(Collected data)
——————

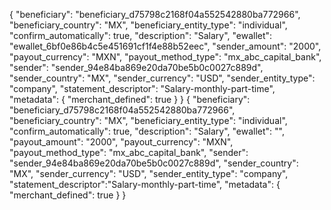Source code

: {
"beneficiary": "beneficiary_d75798c2168f04a552542880ba772966",
"beneficiary_country": "MX",
"beneficiary_entity_type": "individual",
"confirm_automatically": true,
"description": "Salary",
"ewallet": "ewallet_6bf0e86b4c5e451691cf1f4e88b52eec",
"sender_amount": "2000",
"payout_currency": "MXN",
"payout_method_type": "mx_abc_capital_bank",
"sender": "sender_94e84ba869e20da70be5b0c0027c889d",
"sender_country": "MX",
"sender_currency": "USD",
"sender_entity_type": "company",
"statement_descriptor": "Salary-monthly-part-time",
"metadata": {
"merchant_defined": true
}
}
{
"beneficiary": "beneficiary_d75798c2168f04a552542880ba772966",
"beneficiary_country": "MX",
"beneficiary_entity_type": "individual",
"confirm_automatically": true,
"description": "Salary",
"ewallet": "",
"payout_amount": "2000",
"payout_currency": "MXN",
"payout_method_type": "mx_abc_capital_bank",
"sender": "sender_94e84ba869e20da70be5b0c0027c889d",
"sender_country": "MX",
"sender_currency": "USD",
"sender_entity_type": "company",
"statement_descriptor":"Salary-monthly-part-time",
"metadata": {
"merchant_defined": true
}
}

——————

• ABOUT THIS EXERCISE:
Within the entries above, work out how many lines contain the word "Salary". The number alone is the answer.

• RESULT BELOW:
4